Wat zou Costa Rica zijn zonder ruisende bergbeekjes, bruisende watervallen en majustueuze vulkanen? Maar wat in hemeltjesnaam brengt bevolking ertoe om zich te vestigen aan de voet van een brommende vulkaan? Mensen met jonge kinderen. Gezinnen dus. Deze tweede vraag intrigeert me. Hier heb je niets te zoeken! Ga weg! Als je geen hunkerende deathwish hebt zijn er aangenamere woonplekjes te vinden. Je tart het lot. Je tart je leven. En het leven van je kroost!
Op 29 juli 1986 werd Arenal wakker. En Arenal stapte niet bepaald met zijn beste beentje zijn bed uit. Woedend mikt hij zijn kolkende maagstenen op onschuldige burgers. 78 van hen vonden op de flank van mopperende Arenal hun definitieve waterlo. Begraven hoefde niet meer. De crematie had al plaatsgevonden.
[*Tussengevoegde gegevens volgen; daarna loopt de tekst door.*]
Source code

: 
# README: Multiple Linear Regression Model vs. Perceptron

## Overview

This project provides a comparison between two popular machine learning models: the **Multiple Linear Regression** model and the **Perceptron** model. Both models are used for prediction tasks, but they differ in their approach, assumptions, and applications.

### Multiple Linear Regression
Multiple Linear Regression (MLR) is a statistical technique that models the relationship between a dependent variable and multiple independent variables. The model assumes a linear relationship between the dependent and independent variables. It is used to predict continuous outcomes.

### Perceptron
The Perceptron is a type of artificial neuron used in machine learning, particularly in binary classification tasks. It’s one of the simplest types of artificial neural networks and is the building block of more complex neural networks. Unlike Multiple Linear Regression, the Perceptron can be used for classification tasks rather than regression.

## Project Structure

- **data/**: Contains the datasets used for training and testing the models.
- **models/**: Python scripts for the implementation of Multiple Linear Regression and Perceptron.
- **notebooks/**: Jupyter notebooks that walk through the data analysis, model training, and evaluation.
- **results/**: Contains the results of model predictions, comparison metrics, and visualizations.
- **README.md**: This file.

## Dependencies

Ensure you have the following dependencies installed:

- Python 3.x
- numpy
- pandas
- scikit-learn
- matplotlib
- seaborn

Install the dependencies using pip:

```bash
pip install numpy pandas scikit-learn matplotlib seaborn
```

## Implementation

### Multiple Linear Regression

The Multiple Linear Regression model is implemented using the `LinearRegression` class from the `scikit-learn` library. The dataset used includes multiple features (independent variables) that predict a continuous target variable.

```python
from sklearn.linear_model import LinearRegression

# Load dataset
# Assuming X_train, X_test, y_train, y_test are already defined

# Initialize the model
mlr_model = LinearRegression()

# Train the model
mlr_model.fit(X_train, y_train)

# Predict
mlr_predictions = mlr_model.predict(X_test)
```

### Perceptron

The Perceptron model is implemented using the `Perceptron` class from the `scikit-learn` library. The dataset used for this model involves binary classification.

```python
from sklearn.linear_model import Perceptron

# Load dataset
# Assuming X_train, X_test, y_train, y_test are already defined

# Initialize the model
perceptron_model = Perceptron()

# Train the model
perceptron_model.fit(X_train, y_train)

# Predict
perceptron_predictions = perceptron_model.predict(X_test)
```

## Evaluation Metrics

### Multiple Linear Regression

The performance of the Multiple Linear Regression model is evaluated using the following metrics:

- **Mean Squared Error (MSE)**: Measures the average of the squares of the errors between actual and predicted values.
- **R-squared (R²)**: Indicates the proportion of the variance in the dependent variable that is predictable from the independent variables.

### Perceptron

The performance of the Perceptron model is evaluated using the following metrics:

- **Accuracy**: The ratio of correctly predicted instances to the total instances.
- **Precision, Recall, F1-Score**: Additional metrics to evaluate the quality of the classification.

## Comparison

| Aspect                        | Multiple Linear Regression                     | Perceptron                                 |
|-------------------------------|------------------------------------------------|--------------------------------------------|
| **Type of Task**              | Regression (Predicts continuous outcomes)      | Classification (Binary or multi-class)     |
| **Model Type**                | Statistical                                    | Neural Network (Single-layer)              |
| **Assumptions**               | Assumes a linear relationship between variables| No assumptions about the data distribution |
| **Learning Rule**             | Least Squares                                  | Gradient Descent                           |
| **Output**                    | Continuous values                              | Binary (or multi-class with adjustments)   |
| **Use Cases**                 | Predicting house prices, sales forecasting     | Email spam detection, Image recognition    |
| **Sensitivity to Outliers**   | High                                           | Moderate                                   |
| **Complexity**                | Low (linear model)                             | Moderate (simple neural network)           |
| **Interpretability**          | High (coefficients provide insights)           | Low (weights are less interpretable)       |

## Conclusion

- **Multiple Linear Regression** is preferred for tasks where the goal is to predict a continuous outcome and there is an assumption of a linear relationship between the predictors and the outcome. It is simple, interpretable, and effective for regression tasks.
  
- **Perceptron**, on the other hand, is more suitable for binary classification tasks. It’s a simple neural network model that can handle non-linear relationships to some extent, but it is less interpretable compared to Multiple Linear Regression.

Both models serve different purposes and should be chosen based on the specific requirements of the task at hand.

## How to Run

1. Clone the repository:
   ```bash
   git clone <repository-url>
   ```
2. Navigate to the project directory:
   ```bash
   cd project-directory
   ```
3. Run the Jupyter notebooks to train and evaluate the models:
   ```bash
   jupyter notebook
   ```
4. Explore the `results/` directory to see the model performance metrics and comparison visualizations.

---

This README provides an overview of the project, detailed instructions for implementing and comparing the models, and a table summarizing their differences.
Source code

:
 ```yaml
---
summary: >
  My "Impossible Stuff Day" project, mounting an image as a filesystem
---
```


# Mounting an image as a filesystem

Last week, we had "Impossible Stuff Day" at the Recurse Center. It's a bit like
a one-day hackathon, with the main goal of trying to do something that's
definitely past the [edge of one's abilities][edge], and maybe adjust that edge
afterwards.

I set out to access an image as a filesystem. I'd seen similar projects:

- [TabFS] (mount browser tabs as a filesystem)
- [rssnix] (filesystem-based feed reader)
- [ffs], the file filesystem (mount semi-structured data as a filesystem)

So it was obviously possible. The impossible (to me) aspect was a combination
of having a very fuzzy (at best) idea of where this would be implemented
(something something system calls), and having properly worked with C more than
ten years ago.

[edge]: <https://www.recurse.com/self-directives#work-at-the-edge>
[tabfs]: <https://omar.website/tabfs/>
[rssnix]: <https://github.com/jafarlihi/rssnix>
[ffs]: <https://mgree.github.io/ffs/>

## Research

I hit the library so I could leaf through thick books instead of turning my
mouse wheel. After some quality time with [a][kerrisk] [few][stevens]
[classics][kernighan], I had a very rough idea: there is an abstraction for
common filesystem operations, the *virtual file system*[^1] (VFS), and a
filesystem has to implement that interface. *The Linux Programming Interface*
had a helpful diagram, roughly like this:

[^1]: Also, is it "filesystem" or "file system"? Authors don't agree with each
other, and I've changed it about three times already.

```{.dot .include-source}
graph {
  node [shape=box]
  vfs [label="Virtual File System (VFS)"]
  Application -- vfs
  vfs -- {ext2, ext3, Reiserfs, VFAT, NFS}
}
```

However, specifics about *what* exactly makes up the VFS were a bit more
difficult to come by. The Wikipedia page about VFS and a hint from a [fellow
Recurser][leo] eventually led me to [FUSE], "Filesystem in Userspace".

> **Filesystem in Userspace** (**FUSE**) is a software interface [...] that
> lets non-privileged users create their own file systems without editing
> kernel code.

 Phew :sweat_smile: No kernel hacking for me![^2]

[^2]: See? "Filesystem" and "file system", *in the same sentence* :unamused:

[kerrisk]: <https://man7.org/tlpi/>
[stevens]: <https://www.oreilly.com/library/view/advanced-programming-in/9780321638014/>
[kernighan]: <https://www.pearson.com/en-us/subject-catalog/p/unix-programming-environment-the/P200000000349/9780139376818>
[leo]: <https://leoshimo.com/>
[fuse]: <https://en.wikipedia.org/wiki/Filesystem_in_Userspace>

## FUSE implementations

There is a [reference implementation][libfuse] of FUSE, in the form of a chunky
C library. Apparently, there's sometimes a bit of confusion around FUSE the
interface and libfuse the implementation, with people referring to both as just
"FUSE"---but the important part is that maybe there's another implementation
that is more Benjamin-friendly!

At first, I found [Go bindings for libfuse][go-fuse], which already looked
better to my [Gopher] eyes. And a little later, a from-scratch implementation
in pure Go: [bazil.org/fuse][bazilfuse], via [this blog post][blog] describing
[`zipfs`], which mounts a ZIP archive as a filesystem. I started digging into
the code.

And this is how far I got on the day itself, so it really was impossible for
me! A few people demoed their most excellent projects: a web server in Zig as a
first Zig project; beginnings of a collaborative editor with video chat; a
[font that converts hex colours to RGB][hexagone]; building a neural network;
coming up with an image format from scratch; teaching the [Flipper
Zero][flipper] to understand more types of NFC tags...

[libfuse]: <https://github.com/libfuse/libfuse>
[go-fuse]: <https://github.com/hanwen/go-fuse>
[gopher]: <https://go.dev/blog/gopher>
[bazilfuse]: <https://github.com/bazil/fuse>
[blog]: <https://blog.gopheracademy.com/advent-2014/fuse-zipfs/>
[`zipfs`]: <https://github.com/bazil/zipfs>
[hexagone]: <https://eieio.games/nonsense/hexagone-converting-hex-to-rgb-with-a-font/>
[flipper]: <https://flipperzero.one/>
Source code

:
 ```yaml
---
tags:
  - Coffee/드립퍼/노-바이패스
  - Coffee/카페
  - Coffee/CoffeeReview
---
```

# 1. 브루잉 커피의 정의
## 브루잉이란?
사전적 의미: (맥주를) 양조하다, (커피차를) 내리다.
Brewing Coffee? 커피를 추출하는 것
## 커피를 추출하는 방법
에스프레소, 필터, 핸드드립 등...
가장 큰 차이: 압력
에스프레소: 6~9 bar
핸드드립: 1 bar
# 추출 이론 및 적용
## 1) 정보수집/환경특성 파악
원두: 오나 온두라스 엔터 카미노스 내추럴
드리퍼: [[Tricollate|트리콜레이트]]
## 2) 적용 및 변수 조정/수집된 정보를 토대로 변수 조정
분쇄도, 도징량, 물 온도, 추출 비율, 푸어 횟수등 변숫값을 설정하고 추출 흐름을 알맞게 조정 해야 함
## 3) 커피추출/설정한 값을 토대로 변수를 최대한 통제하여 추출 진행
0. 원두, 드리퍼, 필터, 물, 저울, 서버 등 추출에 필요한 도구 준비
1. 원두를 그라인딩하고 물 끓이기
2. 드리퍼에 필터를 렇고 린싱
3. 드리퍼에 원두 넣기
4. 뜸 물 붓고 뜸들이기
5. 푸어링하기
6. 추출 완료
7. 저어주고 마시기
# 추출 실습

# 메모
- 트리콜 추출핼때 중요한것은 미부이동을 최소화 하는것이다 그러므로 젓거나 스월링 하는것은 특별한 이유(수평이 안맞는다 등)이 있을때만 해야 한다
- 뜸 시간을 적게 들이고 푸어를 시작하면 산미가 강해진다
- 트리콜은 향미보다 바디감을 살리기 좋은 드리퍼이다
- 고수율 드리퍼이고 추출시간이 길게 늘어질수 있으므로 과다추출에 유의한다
Tot op de dag van vandaag is Arenal knorrig. Tot een woedeuitbarsting kwam het gelukkig niet meer.
Zonder gedag te zeggen verlieten we vanochtend Arenal. We wilden niet het risico lopen hem te wekken. Vulkaan Rincon de la Vieja, waar we vandaag zijn, is minder humeurig. Alhoewel ook hij zijn streken heeft. Het nationaal park Rincon staat bekend om zijn markante kraters, lieflijke meertjes, damp die sissend uit scheuren in de aarde komt, kokende moddergaten en zwavelbronnen. Deze ervaring had ik nooit eerder. Eigenlijk vind ik vulkaan Rincon dus best een lieverdje.